What the task requires: When you retype the data, keep every word exactly and include none of the pictures.

Source texts of formatted documents:
-------------------------

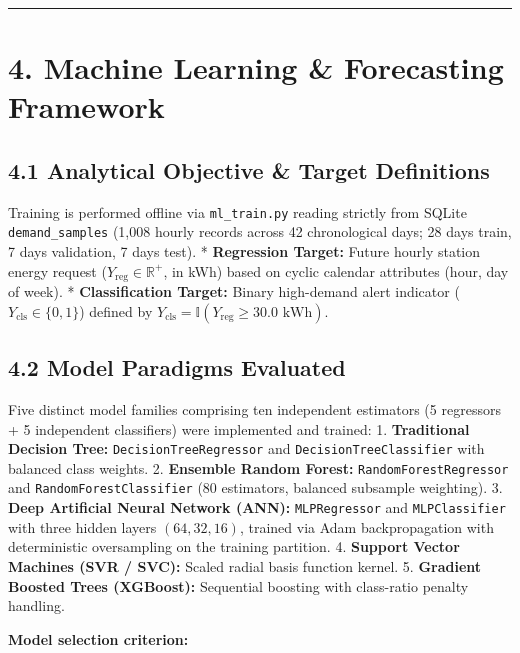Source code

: \documentclass[
]{article}
\begin{document}
\vspace{0.5em}\noindent\textcolor{gridsenseblue}{\rule{\linewidth}{0.6pt}}\vspace{0.5em}

\section{4. Machine Learning \& Forecasting
Framework}\label{machine-learning-forecasting-framework}

\subsection{4.1 Analytical Objective \& Target
Definitions}\label{analytical-objective-target-definitions}

Training is performed offline via \texttt{ml\_train.py} reading strictly
from SQLite \texttt{demand\_samples} (1,008 hourly records across 42
chronological days; 28 days train, 7 days validation, 7 days test). *
\textbf{Regression Target:} Future hourly station energy request
(\(Y_{\text{reg}} \in \mathbb{R}^+\), in kWh) based on cyclic calendar
attributes (hour, day of week). * \textbf{Classification Target:} Binary
high-demand alert indicator (\(Y_{\text{cls}} \in \{0, 1\}\)) defined by
\(Y_{\text{cls}} = \mathbb{I}(Y_{\text{reg}} \ge 30.0\text{ kWh})\).

\subsection{4.2 Model Paradigms
Evaluated}\label{model-paradigms-evaluated}

Five distinct model families comprising ten independent estimators (5
regressors + 5 independent classifiers) were implemented and trained: 1.
\textbf{Traditional Decision Tree:} \texttt{DecisionTreeRegressor} and
\texttt{DecisionTreeClassifier} with balanced class weights. 2.
\textbf{Ensemble Random Forest:} \texttt{RandomForestRegressor} and
\texttt{RandomForestClassifier} (80 estimators, balanced subsample
weighting). 3. \textbf{Deep Artificial Neural Network (ANN):}
\texttt{MLPRegressor} and \texttt{MLPClassifier} with three hidden
layers \((64, 32, 16)\), trained via Adam backpropagation with
deterministic oversampling on the training partition. 4. \textbf{Support
Vector Machines (SVR / SVC):} Scaled radial basis function kernel. 5.
\textbf{Gradient Boosted Trees (XGBoost):} Sequential boosting with
class-ratio penalty handling.

\textbf{Model selection criterion:}
\end{document}
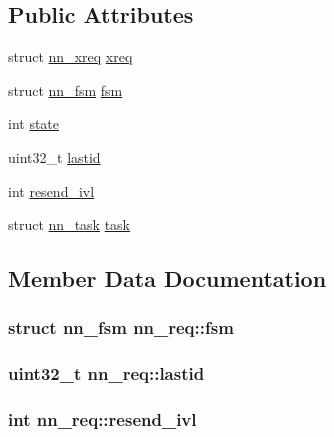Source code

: \subsection*{Public Attributes}
\begin{DoxyCompactItemize}
\item 
struct \hyperlink{structnn__xreq}{nn\+\_\+xreq} \hyperlink{structnn__req_ac749569e351ea1230dd3a3f4dcfc0365}{xreq}
\item 
struct \hyperlink{structnn__fsm}{nn\+\_\+fsm} \hyperlink{structnn__req_a8b087cd8213955e24bb6ab47e7359e26}{fsm}
\item 
int \hyperlink{structnn__req_a7d1ed0a033eb20cc5a76570a9dba10fb}{state}
\item 
uint32\+\_\+t \hyperlink{structnn__req_a9d57a6521d6aba0abea5a09a65561a11}{lastid}
\item 
int \hyperlink{structnn__req_a1c0b9e587e167431580f1509a14c0d0d}{resend\+\_\+ivl}
\item 
struct \hyperlink{structnn__task}{nn\+\_\+task} \hyperlink{structnn__req_a71406ed3e5197e00395a75044b1b23c8}{task}
\end{DoxyCompactItemize}


\subsection{Member Data Documentation}
\subsubsection[{fsm}]{\setlength{\rightskip}{0pt plus 5cm}struct {\bf nn\+\_\+fsm} nn\+\_\+req\+::fsm}\hypertarget{structnn__req_a8b087cd8213955e24bb6ab47e7359e26}{}\label{structnn__req_a8b087cd8213955e24bb6ab47e7359e26}
\subsubsection[{lastid}]{\setlength{\rightskip}{0pt plus 5cm}uint32\+\_\+t nn\+\_\+req\+::lastid}\hypertarget{structnn__req_a9d57a6521d6aba0abea5a09a65561a11}{}\label{structnn__req_a9d57a6521d6aba0abea5a09a65561a11}
\subsubsection[{resend\+\_\+ivl}]{\setlength{\rightskip}{0pt plus 5cm}int nn\+\_\+req\+::resend\+\_\+ivl}\hypertarget{structnn__req_a1c0b9e587e167431580f1509a14c0d0d}{}\label{structnn__req_a1c0b9e587e167431580f1509a14c0d0d}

-------------------------

Result of this task:
Source code

: \documentclass[
]{article}
\begin{document}
\vspace{0.5em}\noindent\textcolor{gridsenseblue}{\rule{\linewidth}{0.6pt}}\vspace{0.5em}

\section{4. Machine Learning \& Forecasting
Framework}\label{machine-learning-forecasting-framework}

\subsection{4.1 Analytical Objective \& Target
Definitions}\label{analytical-objective-target-definitions}

Training is performed offline via \texttt{ml\_train.py} reading strictly
from SQLite \texttt{demand\_samples} (1,008 hourly records across 42
chronological days; 28 days train, 7 days validation, 7 days test). *
\textbf{Regression Target:} Future hourly station energy request
(\(Y_{\text{reg}} \in \mathbb{R}^+\), in kWh) based on cyclic calendar
attributes (hour, day of week). * \textbf{Classification Target:} Binary
high-demand alert indicator (\(Y_{\text{cls}} \in \{0, 1\}\)) defined by
\(Y_{\text{cls}} = \mathbb{I}(Y_{\text{reg}} \ge 30.0\text{ kWh})\).

\subsection{4.2 Model Paradigms
Evaluated}\label{model-paradigms-evaluated}

Five distinct model families comprising ten independent estimators (5
regressors + 5 independent classifiers) were implemented and trained: 1.
\textbf{Traditional Decision Tree:} \texttt{DecisionTreeRegressor} and
\texttt{DecisionTreeClassifier} with balanced class weights. 2.
\textbf{Ensemble Random Forest:} \texttt{RandomForestRegressor} and
\texttt{RandomForestClassifier} (80 estimators, balanced subsample
weighting). 3. \textbf{Deep Artificial Neural Network (ANN):}
\texttt{MLPRegressor} and \texttt{MLPClassifier} with three hidden
layers \((64, 32, 16)\), trained via Adam backpropagation with
deterministic oversampling on the training partition. 4. \textbf{Support
Vector Machines (SVR / SVC):} Scaled radial basis function kernel. 5.
\textbf{Gradient Boosted Trees (XGBoost):} Sequential boosting with
class-ratio penalty handling.

\textbf{Model selection criterion:}
\end{document}
Source code

: \subsection*{Public Attributes}
\begin{DoxyCompactItemize}
\item 
struct \hyperlink{structnn__xreq}{nn\+\_\+xreq} \hyperlink{structnn__req_ac749569e351ea1230dd3a3f4dcfc0365}{xreq}
\item 
struct \hyperlink{structnn__fsm}{nn\+\_\+fsm} \hyperlink{structnn__req_a8b087cd8213955e24bb6ab47e7359e26}{fsm}
\item 
int \hyperlink{structnn__req_a7d1ed0a033eb20cc5a76570a9dba10fb}{state}
\item 
uint32\+\_\+t \hyperlink{structnn__req_a9d57a6521d6aba0abea5a09a65561a11}{lastid}
\item 
int \hyperlink{structnn__req_a1c0b9e587e167431580f1509a14c0d0d}{resend\+\_\+ivl}
\item 
struct \hyperlink{structnn__task}{nn\+\_\+task} \hyperlink{structnn__req_a71406ed3e5197e00395a75044b1b23c8}{task}
\end{DoxyCompactItemize}


\subsection{Member Data Documentation}
\subsubsection[{fsm}]{\setlength{\rightskip}{0pt plus 5cm}struct {\bf nn\+\_\+fsm} nn\+\_\+req\+::fsm}\hypertarget{structnn__req_a8b087cd8213955e24bb6ab47e7359e26}{}\label{structnn__req_a8b087cd8213955e24bb6ab47e7359e26}
\subsubsection[{lastid}]{\setlength{\rightskip}{0pt plus 5cm}uint32\+\_\+t nn\+\_\+req\+::lastid}\hypertarget{structnn__req_a9d57a6521d6aba0abea5a09a65561a11}{}\label{structnn__req_a9d57a6521d6aba0abea5a09a65561a11}
\subsubsection[{resend\+\_\+ivl}]{\setlength{\rightskip}{0pt plus 5cm}int nn\+\_\+req\+::resend\+\_\+ivl}\hypertarget{structnn__req_a1c0b9e587e167431580f1509a14c0d0d}{}\label{structnn__req_a1c0b9e587e167431580f1509a14c0d0d}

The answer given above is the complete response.